Herron-Morton Place is an historic residential neighborhood in Downtown Indianapolis, comprising a 25 square block area just east of Meridian Street, and north of the bustling downtown area. It is beautiful, quiet, pedestrian-friendly, and is just close enough to downtown to walk or bike to major events, but just far enough north to be outside of busy downtown traffic.
The boundaries of the neighborhood are East 16th Street on the south, East 22nd Street on the north, Pennsylvania Street on the west, and Central Avenue on the east.
At the beginning of the 20th century, Herron-Morton Place was one of Indianapolis’ most elegant residential neighborhoods. Originally named Morton Place for Indiana governor Oliver Morton, the neighborhood was home to to some of Indianapolis’ most influential residents including prominent politicians, physicians, business leaders, and artists. HMP historic homes reflect many architectural styles including Queen Anne, Italianate, Tudor, Arts & Crafts, Cottage, and Colonial Revival styles, and the neighborhood shows off some of these breath-taking examples of Indianapolis history every two years in their tour of homes.
My love-affair with Herron-Morton Place
I moved into HMP in 1995, into an attic apartment of a Tudor-style home that belonged to a friend. This third-floor apartment had once been a servants quarters for the staff of a prominent local doctor, who had lived in the main part of the elegant home where my landlady resided.
I would sit in the cozy gable windows of my apartment in the afternoon, reading and watching the restoration work being done on the enormous Queen Anne home across the street, and daydreaming of owning a home like it someday.
Eventually I moved to a small restored cottage home that I rented with my sister, while I looked for a house to purchase in the neighborhood.

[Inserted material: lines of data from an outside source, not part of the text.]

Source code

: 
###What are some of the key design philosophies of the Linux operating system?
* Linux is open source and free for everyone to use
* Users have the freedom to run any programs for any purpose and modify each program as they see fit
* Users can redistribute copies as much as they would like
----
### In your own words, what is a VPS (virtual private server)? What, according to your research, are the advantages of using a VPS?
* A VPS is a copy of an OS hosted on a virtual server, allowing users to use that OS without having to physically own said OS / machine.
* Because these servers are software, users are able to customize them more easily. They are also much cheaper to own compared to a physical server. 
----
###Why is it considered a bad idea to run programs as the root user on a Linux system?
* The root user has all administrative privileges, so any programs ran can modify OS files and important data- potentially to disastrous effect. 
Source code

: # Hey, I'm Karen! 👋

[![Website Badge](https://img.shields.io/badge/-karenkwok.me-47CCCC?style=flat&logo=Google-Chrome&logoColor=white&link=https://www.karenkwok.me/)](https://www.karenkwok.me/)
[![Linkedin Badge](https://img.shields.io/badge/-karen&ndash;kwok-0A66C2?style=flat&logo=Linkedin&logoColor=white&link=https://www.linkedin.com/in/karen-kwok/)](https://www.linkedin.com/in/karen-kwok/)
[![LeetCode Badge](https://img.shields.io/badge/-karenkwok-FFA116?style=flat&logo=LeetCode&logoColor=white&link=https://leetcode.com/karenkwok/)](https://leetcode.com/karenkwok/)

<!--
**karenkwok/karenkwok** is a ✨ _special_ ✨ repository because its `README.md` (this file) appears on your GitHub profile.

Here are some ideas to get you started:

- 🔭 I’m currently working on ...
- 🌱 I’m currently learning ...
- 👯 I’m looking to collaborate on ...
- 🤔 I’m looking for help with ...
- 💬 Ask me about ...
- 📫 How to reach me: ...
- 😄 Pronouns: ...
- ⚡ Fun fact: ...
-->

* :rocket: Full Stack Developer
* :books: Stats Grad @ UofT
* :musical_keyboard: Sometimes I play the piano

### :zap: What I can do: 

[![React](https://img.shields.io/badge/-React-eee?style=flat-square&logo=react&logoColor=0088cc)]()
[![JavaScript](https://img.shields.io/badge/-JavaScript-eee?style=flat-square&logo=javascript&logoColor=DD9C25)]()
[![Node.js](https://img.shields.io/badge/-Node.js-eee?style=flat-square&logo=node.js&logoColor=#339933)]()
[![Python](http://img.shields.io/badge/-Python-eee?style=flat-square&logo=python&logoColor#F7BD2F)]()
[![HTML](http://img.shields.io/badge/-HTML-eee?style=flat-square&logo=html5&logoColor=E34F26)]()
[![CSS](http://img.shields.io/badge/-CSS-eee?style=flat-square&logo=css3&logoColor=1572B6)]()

My house hunt took a while because I was looking for a house in a very specific medium range: inexpensive enough for me to purchase on a single person’s salary, but also livable while I do restoration on the house. That can be a tough buy in this neighborhood, because many fully-restored homes are priced for two-income or higher families, and most low-priced houses need too much work to be lived-in. Houses in the medium range that I was shooting for are also very attractive to investors, so I was competing with contracting companies and small businesses for some properties.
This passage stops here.